# Your instructions:
Examine the entries below, count the lines holding the string "action", and respond with the number only.

# Document images with source code:
BEGIN
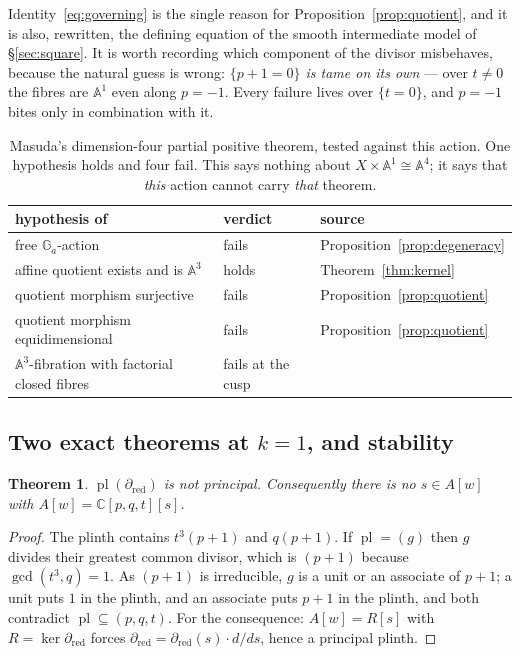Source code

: \documentclass[11pt]{article}
\newtheorem{theorem}{Theorem}[section]
\theoremstyle{definition}
\theoremstyle{remark}
\newcommand{\C}{\mathbb{C}}
\newcommand{\Aff}[1]{\mathbb{A}^{#1}}
\newcommand{\Ga}{\mathbb{G}_a}
\newcommand{\pl}{\operatorname{pl}}
\begin{document}
Identity~\eqref{eq:governing} is the single reason for
Proposition~\ref{prop:quotient}, and it is also, rewritten, the defining
equation of the smooth intermediate model of \S\ref{sec:square}. It is worth
recording which component of the divisor misbehaves, because the natural guess
is wrong: \emph{$\{p+1=0\}$ is tame on its own} --- over $t\ne0$ the fibres are
$\Aff{1}$ even along $p=-1$. Every failure lives over $\{t=0\}$, and $p=-1$
bites only in combination with it.

\begin{table}[ht]
\centering
\begin{tabular}{lll}
\hline
hypothesis of~\cite[Thm.~4.3]{Masuda2025} & verdict & source \\
\hline
free $\Ga$-action & fails & Proposition~\ref{prop:degeneracy}\\
affine quotient exists and is $\Aff{3}$ & holds & Theorem~\ref{thm:kernel}\\
quotient morphism surjective & fails & Proposition~\ref{prop:quotient}\\
quotient morphism equidimensional & fails & Proposition~\ref{prop:quotient}\\
$\Aff{3}$-fibration with factorial closed fibres & fails at the cusp &
\cite[Ex.~4.2]{Masuda2025}\\
\hline
\end{tabular}
\caption{Masuda's dimension-four partial positive theorem, tested against this
action. One hypothesis holds and four fail. This says nothing about
$X\times\Aff{1}\cong\Aff{4}$; it says that \emph{this} action cannot carry
\emph{that} theorem.}\label{tab:masuda}
\end{table}

\subsection{Two exact theorems at $k=1$, and stability}

\begin{theorem}\label{thm:nonprincipal}
$\pl(\partial_{\mathrm{red}})$ is not principal. Consequently there is no
$s\in A[w]$ with $A[w]=\C[p,q,t][s]$.
\end{theorem}

\begin{proof}
The plinth contains $t^3(p+1)$ and $q(p+1)$. If $\pl=(g)$ then $g$ divides
their greatest common divisor, which is $(p+1)$ because $\gcd(t^3,q)=1$. As
$(p+1)$ is irreducible, $g$ is a unit or an associate of $p+1$; a unit puts
$1$ in the plinth, and an associate puts $p+1$ in the plinth, and both
contradict $\pl\subseteq(p,q,t)$. For the consequence: $A[w]=R[s]$ with
$R=\ker\partial_{\mathrm{red}}$ forces $\partial_{\mathrm{red}}=
\partial_{\mathrm{red}}(s)\cdot d/ds$, hence a principal plinth.
\end{proof}
\end{document}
END
# Response to this task:
3